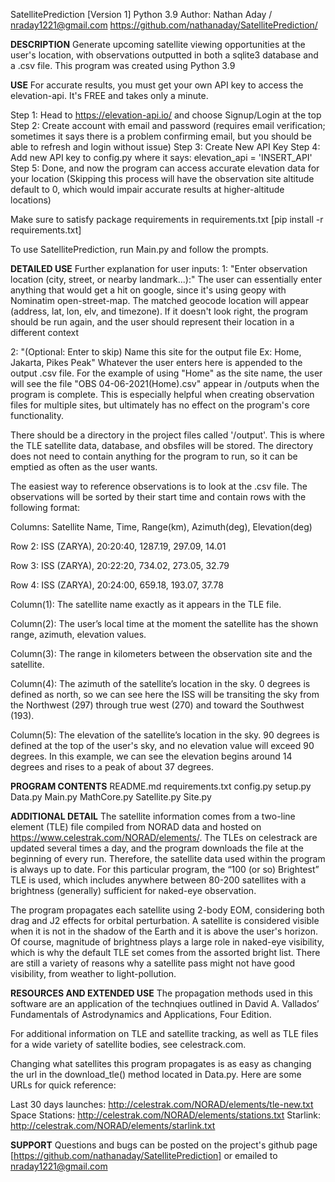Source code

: SatellitePrediction [Version 1]
Python 3.9
Author: Nathan Aday / nraday1221@gmail.com
https://github.com/nathanaday/SatellitePrediction/

**DESCRIPTION** 
Generate upcoming satellite viewing opportunities at the user's location, with observations outputted in 
both a sqlite3 database and a .csv file. This program was created using Python 3.9

**USE**
For accurate results, you must get your own API key to access the elevation-api. It's FREE and takes only a minute.

Step 1: Head to https://elevation-api.io/ and choose Signup/Login at the top
Step 2: Create account with email and password (requires email verification; sometimes it says there is a problem 
confirming email, but you should be able to refresh and login without issue)
Step 3: Create New API Key
Step 4: Add new API key to config.py where it says:  elevation_api = 'INSERT_API'
Step 5: Done, and now the program can access accurate elevation data for your location
(Skipping this process will have the observation site altitude default to 0, which would impair accurate results 
at higher-altitude locations)

Make sure to satisfy package requirements in requirements.txt
[pip install -r requirements.txt]

To use SatellitePrediction, run Main.py and follow the prompts. 

**DETAILED USE**
Further explanation for user inputs:
1: "Enter observation location (city, street, or nearby landmark...):"
    The user can essentially enter anything that would get a hit on google, since it's using geopy with Nominatim 
    open-street-map. The matched geocode location will appear (address, lat, lon, elv, and timezone). If it doesn't 
    look right, the program should be run again, and the user should represent their location in a different context

2: "(Optional: Enter to skip) Name this site for the output file	Ex: Home, Jakarta, Pikes Peak"
    Whatever the user enters here is appended to the output .csv file. For the example of using "Home" as the site
    name, the user will see the file "OBS 04-06-2021(Home).csv" appear in /outputs when the program is complete.
    This is especially helpful when creating observation files for multiple sites, but ultimately has no effect on the 
    program's core functionality.

There should be a directory in the project files called '/output'. This is where the TLE satellite data, database, and 
obsfiles will be stored. The directory does not need to contain anything for the program to run, so it can be emptied 
as often as the user wants.

The easiest way to reference observations is to look at the .csv file. The observations will be sorted by their start 
time and contain rows with the following format:

Columns: Satellite Name,	Time,	Range(km),	Azimuth(deg),	Elevation(deg)

Row 2: 		ISS (ZARYA),	20:20:40,	1287.19,	297.09,	14.01 

Row 3: 		ISS (ZARYA),	20:22:20,	734.02,	273.05,	32.79 

Row 4: 		ISS (ZARYA),	20:24:00,	659.18,	193.07,	37.78

Column(1): The satellite name exactly as it appears in the TLE file.

Column(2): The user’s local time at the moment the satellite has the shown range, azimuth, elevation values.

Column(3): The range in kilometers between the observation site and the satellite.

Column(4): The azimuth of the satellite’s location in the sky. 0 degrees is defined as north, so we can see here the ISS
will be transiting the sky from the Northwest (297) through true west (270) and toward the Southwest (193).

Column(5): The elevation of the satellite’s location in the sky. 90 degrees is defined at the top of the user's sky, and
no elevation value will exceed 90 degrees. In this example, we can see the elevation begins around 14 degrees and rises
to a peak of about 37 degrees.


**PROGRAM CONTENTS**
README.md 
requirements.txt 
config.py 
setup.py 
Data.py 
Main.py 
MathCore.py 
Satellite.py 
Site.py


**ADDITIONAL DETAIL**
The satellite information comes from a two-line element (TLE) file compiled from NORAD data and hosted
on https://www.celestrak.com/NORAD/elements/. The TLEs on celestrack are updated several times a day, and the program
downloads the file at the beginning of every run. Therefore, the satellite data used within the program is always up to
date. For this particular program, the “100 (or so) Brightest” TLE is used, which includes anywhere between 80-200
satellites with a brightness (generally) sufficient for naked-eye observation.

The program propagates each satellite using 2-body EOM, considering both drag and J2 effects for orbital perturbation. 
A satellite is considered visible when it is not in the shadow of the Earth and it is above the user's horizon. Of 
course, magnitude of brightness plays a large role in naked-eye visibility, which is why the default TLE set comes from
the assorted bright list. There are still a variety of reasons why a satellite pass might not have good visibility, 
from weather to light-pollution.


**RESOURCES AND EXTENDED USE**
The propagation methods used in this software are an application of the technqiues outlined in David A. Vallados’ 
Fundamentals of Astrodynamics and Applications, Four Edition.

For additional information on TLE and satellite tracking, as well as TLE files for a wide variety of satellite bodies,
see celestrack.com.

Changing what satellites this program propagates is as easy as changing the url in the download_tle() method located in
Data.py. Here are some URLs for quick reference:

Last 30 days launches: http://celestrak.com/NORAD/elements/tle-new.txt
Space Stations: http://celestrak.com/NORAD/elements/stations.txt
Starlink: http://celestrak.com/NORAD/elements/starlink.txt

**SUPPORT**
Questions and bugs can be posted on the project's github page [https://github.com/nathanaday/SatellitePrediction] or emailed to nraday1221@gmail.com
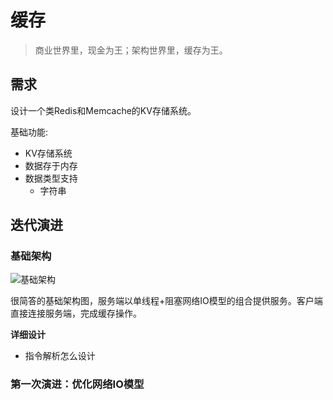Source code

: # 缓存

> 商业世界里，现金为王；架构世界里，缓存为王。

## 需求

设计一个类Redis和Memcache的KV存储系统。

基础功能:

* KV存储系统
* 数据存于内存
* 数据类型支持
  * 字符串

## 迭代演进

### 基础架构

![基础架构](https://s2.loli.net/2021/12/15/4raETiLvQFw2NYC.png)

很简答的基础架构图，服务端以单线程+阻塞网络IO模型的组合提供服务。客户端直接连接服务端，完成缓存操作。

**详细设计**

* 指令解析怎么设计

### 第一次演进：优化网络IO模型



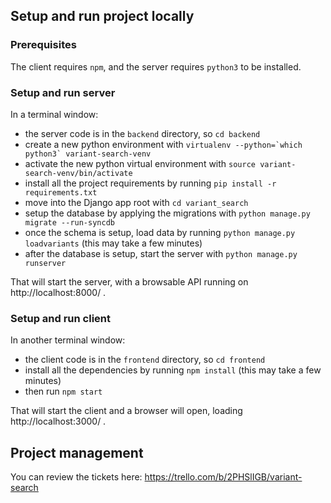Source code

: ## Setup and run project locally

### Prerequisites
The client requires `npm`, and the server requires `python3` to be installed.

### Setup and run server

In a terminal window:

- the server code is in the `backend` directory, so `cd backend`
- create a new python environment with ``virtualenv --python=`which python3` variant-search-venv``
- activate the new python virtual environment with `source variant-search-venv/bin/activate`
- install all the project requirements by running `pip install -r requirements.txt`
- move into the Django app root with `cd variant_search`
- setup the database by applying the migrations with `python manage.py migrate --run-syncdb`
- once the schema is setup, load data by running `python manage.py loadvariants` (this may take a few minutes)
- after the database is setup, start the server with `python manage.py runserver`

That will start the server, with a browsable API running on http://localhost:8000/ .

### Setup and run client

In another terminal window:

- the client code is in the `frontend` directory, so `cd frontend`
- install all the dependencies by running `npm install` (this may take a few minutes)
- then run `npm start`

That will start the client and a browser will open, loading http://localhost:3000/ .

## Project management

You can review the tickets here: https://trello.com/b/2PHSlIGB/variant-search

WORK TO BE COMPLETED: I'd like every record transcribed exactly, with no pictures carried over.

SOLUTION TO THE EXERCISE:
Source code

: SatellitePrediction [Version 1]
Python 3.9
Author: Nathan Aday / nraday1221@gmail.com
https://github.com/nathanaday/SatellitePrediction/

**DESCRIPTION** 
Generate upcoming satellite viewing opportunities at the user's location, with observations outputted in 
both a sqlite3 database and a .csv file. This program was created using Python 3.9

**USE**
For accurate results, you must get your own API key to access the elevation-api. It's FREE and takes only a minute.

Step 1: Head to https://elevation-api.io/ and choose Signup/Login at the top
Step 2: Create account with email and password (requires email verification; sometimes it says there is a problem 
confirming email, but you should be able to refresh and login without issue)
Step 3: Create New API Key
Step 4: Add new API key to config.py where it says:  elevation_api = 'INSERT_API'
Step 5: Done, and now the program can access accurate elevation data for your location
(Skipping this process will have the observation site altitude default to 0, which would impair accurate results 
at higher-altitude locations)

Make sure to satisfy package requirements in requirements.txt
[pip install -r requirements.txt]

To use SatellitePrediction, run Main.py and follow the prompts. 

**DETAILED USE**
Further explanation for user inputs:
1: "Enter observation location (city, street, or nearby landmark...):"
    The user can essentially enter anything that would get a hit on google, since it's using geopy with Nominatim 
    open-street-map. The matched geocode location will appear (address, lat, lon, elv, and timezone). If it doesn't 
    look right, the program should be run again, and the user should represent their location in a different context

2: "(Optional: Enter to skip) Name this site for the output file	Ex: Home, Jakarta, Pikes Peak"
    Whatever the user enters here is appended to the output .csv file. For the example of using "Home" as the site
    name, the user will see the file "OBS 04-06-2021(Home).csv" appear in /outputs when the program is complete.
    This is especially helpful when creating observation files for multiple sites, but ultimately has no effect on the 
    program's core functionality.

There should be a directory in the project files called '/output'. This is where the TLE satellite data, database, and 
obsfiles will be stored. The directory does not need to contain anything for the program to run, so it can be emptied 
as often as the user wants.

The easiest way to reference observations is to look at the .csv file. The observations will be sorted by their start 
time and contain rows with the following format:

Columns: Satellite Name,	Time,	Range(km),	Azimuth(deg),	Elevation(deg)

Row 2: 		ISS (ZARYA),	20:20:40,	1287.19,	297.09,	14.01 

Row 3: 		ISS (ZARYA),	20:22:20,	734.02,	273.05,	32.79 

Row 4: 		ISS (ZARYA),	20:24:00,	659.18,	193.07,	37.78

Column(1): The satellite name exactly as it appears in the TLE file.

Column(2): The user’s local time at the moment the satellite has the shown range, azimuth, elevation values.

Column(3): The range in kilometers between the observation site and the satellite.

Column(4): The azimuth of the satellite’s location in the sky. 0 degrees is defined as north, so we can see here the ISS
will be transiting the sky from the Northwest (297) through true west (270) and toward the Southwest (193).

Column(5): The elevation of the satellite’s location in the sky. 90 degrees is defined at the top of the user's sky, and
no elevation value will exceed 90 degrees. In this example, we can see the elevation begins around 14 degrees and rises
to a peak of about 37 degrees.


**PROGRAM CONTENTS**
README.md 
requirements.txt 
config.py 
setup.py 
Data.py 
Main.py 
MathCore.py 
Satellite.py 
Site.py


**ADDITIONAL DETAIL**
The satellite information comes from a two-line element (TLE) file compiled from NORAD data and hosted
on https://www.celestrak.com/NORAD/elements/. The TLEs on celestrack are updated several times a day, and the program
downloads the file at the beginning of every run. Therefore, the satellite data used within the program is always up to
date. For this particular program, the “100 (or so) Brightest” TLE is used, which includes anywhere between 80-200
satellites with a brightness (generally) sufficient for naked-eye observation.

The program propagates each satellite using 2-body EOM, considering both drag and J2 effects for orbital perturbation. 
A satellite is considered visible when it is not in the shadow of the Earth and it is above the user's horizon. Of 
course, magnitude of brightness plays a large role in naked-eye visibility, which is why the default TLE set comes from
the assorted bright list. There are still a variety of reasons why a satellite pass might not have good visibility, 
from weather to light-pollution.


**RESOURCES AND EXTENDED USE**
The propagation methods used in this software are an application of the technqiues outlined in David A. Vallados’ 
Fundamentals of Astrodynamics and Applications, Four Edition.

For additional information on TLE and satellite tracking, as well as TLE files for a wide variety of satellite bodies,
see celestrack.com.

Changing what satellites this program propagates is as easy as changing the url in the download_tle() method located in
Data.py. Here are some URLs for quick reference:

Last 30 days launches: http://celestrak.com/NORAD/elements/tle-new.txt
Space Stations: http://celestrak.com/NORAD/elements/stations.txt
Starlink: http://celestrak.com/NORAD/elements/starlink.txt

**SUPPORT**
Questions and bugs can be posted on the project's github page [https://github.com/nathanaday/SatellitePrediction] or emailed to nraday1221@gmail.com
Source code

: # 缓存

> 商业世界里，现金为王；架构世界里，缓存为王。

## 需求

设计一个类Redis和Memcache的KV存储系统。

基础功能:

* KV存储系统
* 数据存于内存
* 数据类型支持
  * 字符串

## 迭代演进

### 基础架构

![基础架构](https://s2.loli.net/2021/12/15/4raETiLvQFw2NYC.png)

很简答的基础架构图，服务端以单线程+阻塞网络IO模型的组合提供服务。客户端直接连接服务端，完成缓存操作。

**详细设计**

* 指令解析怎么设计

### 第一次演进：优化网络IO模型



Source code

: ## Setup and run project locally

### Prerequisites
The client requires `npm`, and the server requires `python3` to be installed.

### Setup and run server

In a terminal window:

- the server code is in the `backend` directory, so `cd backend`
- create a new python environment with ``virtualenv --python=`which python3` variant-search-venv``
- activate the new python virtual environment with `source variant-search-venv/bin/activate`
- install all the project requirements by running `pip install -r requirements.txt`
- move into the Django app root with `cd variant_search`
- setup the database by applying the migrations with `python manage.py migrate --run-syncdb`
- once the schema is setup, load data by running `python manage.py loadvariants` (this may take a few minutes)
- after the database is setup, start the server with `python manage.py runserver`

That will start the server, with a browsable API running on http://localhost:8000/ .

### Setup and run client

In another terminal window:

- the client code is in the `frontend` directory, so `cd frontend`
- install all the dependencies by running `npm install` (this may take a few minutes)
- then run `npm start`

That will start the client and a browser will open, loading http://localhost:3000/ .

## Project management

You can review the tickets here: https://trello.com/b/2PHSlIGB/variant-search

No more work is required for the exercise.